▸ REQUIRED WORK: Would you repeat the data below exactly, taking out the images?

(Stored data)
Start of Block

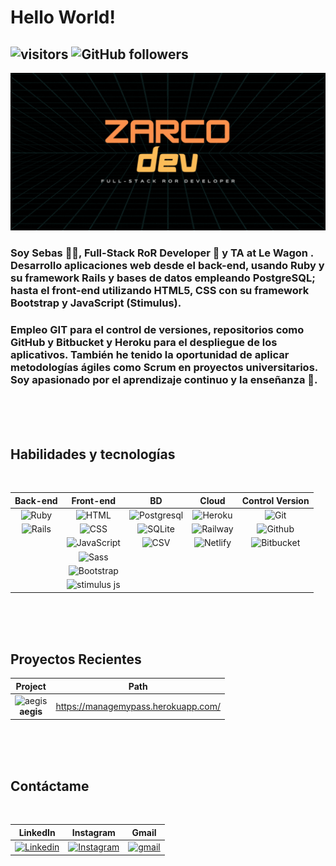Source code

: # Hello World!
## ![visitors](https://visitor-badge.glitch.me/badge?page_id=zarco-dev&left_color=black&right_color=yellow) ![GitHub followers](https://img.shields.io/github/followers/zarco-dev?color=yellow)

![portada](hello.gif)

### Soy Sebas 🧒🏼, Full-Stack RoR Developer 🔸 y TA at Le Wagon . Desarrollo aplicaciones web desde el back-end, usando Ruby y su framework Rails y bases de datos empleando PostgreSQL; hasta el front-end utilizando HTML5, CSS con su framework Bootstrap y JavaScript (Stimulus).

### Empleo GIT para el control de versiones, repositorios como GitHub y Bitbucket y Heroku para el despliegue de los aplicativos. También he tenido la oportunidad de aplicar metodologías ágiles como Scrum en proyectos universitarios. Soy apasionado por el aprendizaje continuo y la enseñanza 💛.

<br><br><br>

## Habilidades y tecnologías

<br>

| Back-end | Front-end | BD | Cloud | Control Version |
| :------: | :-------: | :-: | :--: | :----------------------------: |
|![Ruby](https://img.icons8.com/color/40/ruby-programming-language.png "Ruby") | ![HTML](https://img.icons8.com/color/45/html-5--v1.png "HTML") | ![Postgresql](https://img.icons8.com/color/45/postgreesql.png "Postgresql") | ![Heroku](https://img.icons8.com/color/45/heroku.png "Heroku") | ![Git](https://img.icons8.com/color/45/git.png "Git")
|![Rails](https://img.icons8.com/external-tal-revivo-color-tal-revivo/50/external-rails-a-server-side-web-application-framework-written-in-ruby-logo-color-tal-revivo.png "Ruby on Rails") | ![CSS](https://img.icons8.com/fluency/45/css3.png "CSS") | ![SQLite](https://cdn.icon-icons.com/icons2/2107/PNG/48/file_type_sqlite_icon_130153.png "SQLite") | ![Railway](https://img.icons8.com/external-konkapp-flat-konkapp/45/external-railway-japan-konkapp-flat-konkapp.png "Railway") | ![Github](https://img.icons8.com/dusk/45/github.png "GitHub")
| | ![JavaScript](https://img.icons8.com/fluency/45/javascript.png "JavaScript") | ![CSV](https://img.icons8.com/parakeet/45/csv.png "CSV") | ![Netlify](https://img.icons8.com/external-tal-revivo-color-tal-revivo/45/external-netlify-a-cloud-computing-company-that-offers-hosting-and-serverless-backend-services-for-static-websites-logo-color-tal-revivo.png "Netlify") | ![Bitbucket](https://img.icons8.com/doodle/45/bitbucket-new.png "Bitbucket")
| | ![Sass](https://img.icons8.com/color/50/sass.png "Sass")
| | ![Bootstrap](https://img.icons8.com/color/50/bootstrap.png "Bootstrap")
| | <img src="https://seeklogo.com/images/S/stimulus-logo-00C9C155E0-seeklogo.com.png" alt="stimulus js" width="40" title="Stimulus.js">


<br><br><br>

## Proyectos Recientes


| Project | Path |
|:---:|:---:|
| <div>![aegis](https://i.imgur.com/d5ORGtK.png) <br> <b>aegis</b> </div> | https://managemypass.herokuapp.com/ |



<br><br><br>

## Contáctame

<br>

| LinkedIn | Instagram | Gmail |
|:---:|:---:|:---:|
| [![Linkedin](https://img.icons8.com/color/48/linkedin-circled--v1.png)](https://www.linkedin.com/in/sebasrestrepo/) | [![Instagram](https://img.icons8.com/fluency/48/instagram-new.png)](https://www.instagram.com/z.a.r.c.o/?hl=es-la) | [![gmail](https://img.icons8.com/color-glass/48/gmail.png)](https://mail.google.com/mail/u/1/?ogbl#inbox?compose=CllgCHrhTWCBJBnxnpqnzbsgCNJppJZSWcxSLtxsctRlGtrSBFpVHCCfcVDXfpZqcPKTLHDrPnq) |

End of Block

▸ TASK ANSWER:
Source code

: # Hello World!
## ![visitors](https://visitor-badge.glitch.me/badge?page_id=zarco-dev&left_color=black&right_color=yellow) ![GitHub followers](https://img.shields.io/github/followers/zarco-dev?color=yellow)

![portada](hello.gif)

### Soy Sebas 🧒🏼, Full-Stack RoR Developer 🔸 y TA at Le Wagon . Desarrollo aplicaciones web desde el back-end, usando Ruby y su framework Rails y bases de datos empleando PostgreSQL; hasta el front-end utilizando HTML5, CSS con su framework Bootstrap y JavaScript (Stimulus).

### Empleo GIT para el control de versiones, repositorios como GitHub y Bitbucket y Heroku para el despliegue de los aplicativos. También he tenido la oportunidad de aplicar metodologías ágiles como Scrum en proyectos universitarios. Soy apasionado por el aprendizaje continuo y la enseñanza 💛.

<br><br><br>

## Habilidades y tecnologías

<br>

| Back-end | Front-end | BD | Cloud | Control Version |
| :------: | :-------: | :-: | :--: | :----------------------------: |
|![Ruby](https://img.icons8.com/color/40/ruby-programming-language.png "Ruby") | ![HTML](https://img.icons8.com/color/45/html-5--v1.png "HTML") | ![Postgresql](https://img.icons8.com/color/45/postgreesql.png "Postgresql") | ![Heroku](https://img.icons8.com/color/45/heroku.png "Heroku") | ![Git](https://img.icons8.com/color/45/git.png "Git")
|![Rails](https://img.icons8.com/external-tal-revivo-color-tal-revivo/50/external-rails-a-server-side-web-application-framework-written-in-ruby-logo-color-tal-revivo.png "Ruby on Rails") | ![CSS](https://img.icons8.com/fluency/45/css3.png "CSS") | ![SQLite](https://cdn.icon-icons.com/icons2/2107/PNG/48/file_type_sqlite_icon_130153.png "SQLite") | ![Railway](https://img.icons8.com/external-konkapp-flat-konkapp/45/external-railway-japan-konkapp-flat-konkapp.png "Railway") | ![Github](https://img.icons8.com/dusk/45/github.png "GitHub")
| | ![JavaScript](https://img.icons8.com/fluency/45/javascript.png "JavaScript") | ![CSV](https://img.icons8.com/parakeet/45/csv.png "CSV") | ![Netlify](https://img.icons8.com/external-tal-revivo-color-tal-revivo/45/external-netlify-a-cloud-computing-company-that-offers-hosting-and-serverless-backend-services-for-static-websites-logo-color-tal-revivo.png "Netlify") | ![Bitbucket](https://img.icons8.com/doodle/45/bitbucket-new.png "Bitbucket")
| | ![Sass](https://img.icons8.com/color/50/sass.png "Sass")
| | ![Bootstrap](https://img.icons8.com/color/50/bootstrap.png "Bootstrap")
| | <img src="https://seeklogo.com/images/S/stimulus-logo-00C9C155E0-seeklogo.com.png" alt="stimulus js" width="40" title="Stimulus.js">


<br><br><br>

## Proyectos Recientes


| Project | Path |
|:---:|:---:|
| <div>![aegis](https://i.imgur.com/d5ORGtK.png) <br> <b>aegis</b> </div> | https://managemypass.herokuapp.com/ |



<br><br><br>

## Contáctame

<br>

| LinkedIn | Instagram | Gmail |
|:---:|:---:|:---:|
| [![Linkedin](https://img.icons8.com/color/48/linkedin-circled--v1.png)](https://www.linkedin.com/in/sebasrestrepo/) | [![Instagram](https://img.icons8.com/fluency/48/instagram-new.png)](https://www.instagram.com/z.a.r.c.o/?hl=es-la) | [![gmail](https://img.icons8.com/color-glass/48/gmail.png)](https://mail.google.com/mail/u/1/?ogbl#inbox?compose=CllgCHrhTWCBJBnxnpqnzbsgCNJppJZSWcxSLtxsctRlGtrSBFpVHCCfcVDXfpZqcPKTLHDrPnq) |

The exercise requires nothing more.